# WORK REQUIRED
Please provide the entries below again, word for word.

*** Begin section ***

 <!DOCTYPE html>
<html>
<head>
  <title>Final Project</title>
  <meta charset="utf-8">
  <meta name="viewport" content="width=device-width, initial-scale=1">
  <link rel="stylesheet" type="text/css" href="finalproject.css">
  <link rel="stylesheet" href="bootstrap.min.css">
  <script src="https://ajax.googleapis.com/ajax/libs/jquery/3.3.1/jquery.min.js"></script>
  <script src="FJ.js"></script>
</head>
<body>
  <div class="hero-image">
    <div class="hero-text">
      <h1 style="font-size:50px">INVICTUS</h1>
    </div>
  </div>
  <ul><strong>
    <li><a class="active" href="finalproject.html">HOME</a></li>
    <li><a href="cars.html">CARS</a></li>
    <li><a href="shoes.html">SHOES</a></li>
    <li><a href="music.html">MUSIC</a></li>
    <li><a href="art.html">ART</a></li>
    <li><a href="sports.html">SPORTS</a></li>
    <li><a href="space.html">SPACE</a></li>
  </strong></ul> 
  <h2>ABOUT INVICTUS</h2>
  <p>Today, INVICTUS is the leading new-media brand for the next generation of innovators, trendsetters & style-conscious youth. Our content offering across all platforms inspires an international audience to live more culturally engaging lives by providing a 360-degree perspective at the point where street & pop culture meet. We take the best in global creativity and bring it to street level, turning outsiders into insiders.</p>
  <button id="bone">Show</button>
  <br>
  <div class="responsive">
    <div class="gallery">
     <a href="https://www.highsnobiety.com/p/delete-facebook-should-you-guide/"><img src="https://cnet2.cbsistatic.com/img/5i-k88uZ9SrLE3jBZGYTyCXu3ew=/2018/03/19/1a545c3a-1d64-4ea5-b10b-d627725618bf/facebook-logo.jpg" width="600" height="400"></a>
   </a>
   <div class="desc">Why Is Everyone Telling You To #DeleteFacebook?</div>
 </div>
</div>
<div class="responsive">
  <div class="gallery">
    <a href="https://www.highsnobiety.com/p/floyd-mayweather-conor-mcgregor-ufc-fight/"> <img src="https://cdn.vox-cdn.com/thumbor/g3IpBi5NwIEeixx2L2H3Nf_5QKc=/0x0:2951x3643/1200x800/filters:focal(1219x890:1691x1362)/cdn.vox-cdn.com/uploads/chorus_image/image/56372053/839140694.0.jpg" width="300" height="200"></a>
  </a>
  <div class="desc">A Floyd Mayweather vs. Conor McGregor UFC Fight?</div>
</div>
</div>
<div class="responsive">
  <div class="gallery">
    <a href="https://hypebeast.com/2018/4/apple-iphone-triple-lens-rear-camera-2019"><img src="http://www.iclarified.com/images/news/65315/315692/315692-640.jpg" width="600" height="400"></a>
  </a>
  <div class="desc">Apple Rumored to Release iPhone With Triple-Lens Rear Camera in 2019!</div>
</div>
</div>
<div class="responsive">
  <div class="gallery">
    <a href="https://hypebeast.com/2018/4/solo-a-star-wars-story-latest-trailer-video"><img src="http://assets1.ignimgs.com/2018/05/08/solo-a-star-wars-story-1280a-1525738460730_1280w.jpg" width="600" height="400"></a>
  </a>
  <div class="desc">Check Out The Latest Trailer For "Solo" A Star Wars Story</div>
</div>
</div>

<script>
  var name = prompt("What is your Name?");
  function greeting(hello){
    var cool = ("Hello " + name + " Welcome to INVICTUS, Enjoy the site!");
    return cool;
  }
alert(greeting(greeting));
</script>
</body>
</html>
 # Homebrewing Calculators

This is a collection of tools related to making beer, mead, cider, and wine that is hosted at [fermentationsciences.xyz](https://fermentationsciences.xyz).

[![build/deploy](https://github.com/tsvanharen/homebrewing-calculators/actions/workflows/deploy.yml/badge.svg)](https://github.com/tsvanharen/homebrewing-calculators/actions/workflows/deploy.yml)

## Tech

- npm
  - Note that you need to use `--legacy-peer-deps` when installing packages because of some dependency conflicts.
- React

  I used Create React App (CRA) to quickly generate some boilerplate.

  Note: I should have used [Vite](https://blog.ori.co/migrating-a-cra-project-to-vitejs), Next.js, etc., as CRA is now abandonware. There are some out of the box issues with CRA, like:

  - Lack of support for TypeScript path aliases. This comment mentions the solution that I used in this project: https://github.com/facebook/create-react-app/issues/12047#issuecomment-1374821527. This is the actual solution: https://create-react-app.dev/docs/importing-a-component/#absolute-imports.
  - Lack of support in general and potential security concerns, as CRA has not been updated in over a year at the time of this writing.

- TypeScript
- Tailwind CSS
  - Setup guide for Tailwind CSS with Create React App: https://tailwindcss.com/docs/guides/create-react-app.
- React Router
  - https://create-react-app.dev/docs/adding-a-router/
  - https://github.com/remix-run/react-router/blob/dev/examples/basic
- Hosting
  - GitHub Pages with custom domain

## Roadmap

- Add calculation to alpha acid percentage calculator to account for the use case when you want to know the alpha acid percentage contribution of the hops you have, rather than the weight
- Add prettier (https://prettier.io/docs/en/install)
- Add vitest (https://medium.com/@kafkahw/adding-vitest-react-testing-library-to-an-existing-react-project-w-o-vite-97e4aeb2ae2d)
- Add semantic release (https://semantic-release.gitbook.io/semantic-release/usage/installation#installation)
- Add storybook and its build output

*** End section ***

# THE ANSWER
 <!DOCTYPE html>
<html>
<head>
  <title>Final Project</title>
  <meta charset="utf-8">
  <meta name="viewport" content="width=device-width, initial-scale=1">
  <link rel="stylesheet" type="text/css" href="finalproject.css">
  <link rel="stylesheet" href="bootstrap.min.css">
  <script src="https://ajax.googleapis.com/ajax/libs/jquery/3.3.1/jquery.min.js"></script>
  <script src="FJ.js"></script>
</head>
<body>
  <div class="hero-image">
    <div class="hero-text">
      <h1 style="font-size:50px">INVICTUS</h1>
    </div>
  </div>
  <ul><strong>
    <li><a class="active" href="finalproject.html">HOME</a></li>
    <li><a href="cars.html">CARS</a></li>
    <li><a href="shoes.html">SHOES</a></li>
    <li><a href="music.html">MUSIC</a></li>
    <li><a href="art.html">ART</a></li>
    <li><a href="sports.html">SPORTS</a></li>
    <li><a href="space.html">SPACE</a></li>
  </strong></ul> 
  <h2>ABOUT INVICTUS</h2>
  <p>Today, INVICTUS is the leading new-media brand for the next generation of innovators, trendsetters & style-conscious youth. Our content offering across all platforms inspires an international audience to live more culturally engaging lives by providing a 360-degree perspective at the point where street & pop culture meet. We take the best in global creativity and bring it to street level, turning outsiders into insiders.</p>
  <button id="bone">Show</button>
  <br>
  <div class="responsive">
    <div class="gallery">
     <a href="https://www.highsnobiety.com/p/delete-facebook-should-you-guide/"><img src="https://cnet2.cbsistatic.com/img/5i-k88uZ9SrLE3jBZGYTyCXu3ew=/2018/03/19/1a545c3a-1d64-4ea5-b10b-d627725618bf/facebook-logo.jpg" width="600" height="400"></a>
   </a>
   <div class="desc">Why Is Everyone Telling You To #DeleteFacebook?</div>
 </div>
</div>
<div class="responsive">
  <div class="gallery">
    <a href="https://www.highsnobiety.com/p/floyd-mayweather-conor-mcgregor-ufc-fight/"> <img src="https://cdn.vox-cdn.com/thumbor/g3IpBi5NwIEeixx2L2H3Nf_5QKc=/0x0:2951x3643/1200x800/filters:focal(1219x890:1691x1362)/cdn.vox-cdn.com/uploads/chorus_image/image/56372053/839140694.0.jpg" width="300" height="200"></a>
  </a>
  <div class="desc">A Floyd Mayweather vs. Conor McGregor UFC Fight?</div>
</div>
</div>
<div class="responsive">
  <div class="gallery">
    <a href="https://hypebeast.com/2018/4/apple-iphone-triple-lens-rear-camera-2019"><img src="http://www.iclarified.com/images/news/65315/315692/315692-640.jpg" width="600" height="400"></a>
  </a>
  <div class="desc">Apple Rumored to Release iPhone With Triple-Lens Rear Camera in 2019!</div>
</div>
</div>
<div class="responsive">
  <div class="gallery">
    <a href="https://hypebeast.com/2018/4/solo-a-star-wars-story-latest-trailer-video"><img src="http://assets1.ignimgs.com/2018/05/08/solo-a-star-wars-story-1280a-1525738460730_1280w.jpg" width="600" height="400"></a>
  </a>
  <div class="desc">Check Out The Latest Trailer For "Solo" A Star Wars Story</div>
</div>
</div>

<script>
  var name = prompt("What is your Name?");
  function greeting(hello){
    var cool = ("Hello " + name + " Welcome to INVICTUS, Enjoy the site!");
    return cool;
  }
alert(greeting(greeting));
</script>
</body>
</html>
 # Homebrewing Calculators

This is a collection of tools related to making beer, mead, cider, and wine that is hosted at [fermentationsciences.xyz](https://fermentationsciences.xyz).

[![build/deploy](https://github.com/tsvanharen/homebrewing-calculators/actions/workflows/deploy.yml/badge.svg)](https://github.com/tsvanharen/homebrewing-calculators/actions/workflows/deploy.yml)

## Tech

- npm
  - Note that you need to use `--legacy-peer-deps` when installing packages because of some dependency conflicts.
- React

  I used Create React App (CRA) to quickly generate some boilerplate.

  Note: I should have used [Vite](https://blog.ori.co/migrating-a-cra-project-to-vitejs), Next.js, etc., as CRA is now abandonware. There are some out of the box issues with CRA, like:

  - Lack of support for TypeScript path aliases. This comment mentions the solution that I used in this project: https://github.com/facebook/create-react-app/issues/12047#issuecomment-1374821527. This is the actual solution: https://create-react-app.dev/docs/importing-a-component/#absolute-imports.
  - Lack of support in general and potential security concerns, as CRA has not been updated in over a year at the time of this writing.

- TypeScript
- Tailwind CSS
  - Setup guide for Tailwind CSS with Create React App: https://tailwindcss.com/docs/guides/create-react-app.
- React Router
  - https://create-react-app.dev/docs/adding-a-router/
  - https://github.com/remix-run/react-router/blob/dev/examples/basic
- Hosting
  - GitHub Pages with custom domain

## Roadmap

- Add calculation to alpha acid percentage calculator to account for the use case when you want to know the alpha acid percentage contribution of the hops you have, rather than the weight
- Add prettier (https://prettier.io/docs/en/install)
- Add vitest (https://medium.com/@kafkahw/adding-vitest-react-testing-library-to-an-existing-react-project-w-o-vite-97e4aeb2ae2d)
- Add semantic release (https://semantic-release.gitbook.io/semantic-release/usage/installation#installation)
- Add storybook and its build output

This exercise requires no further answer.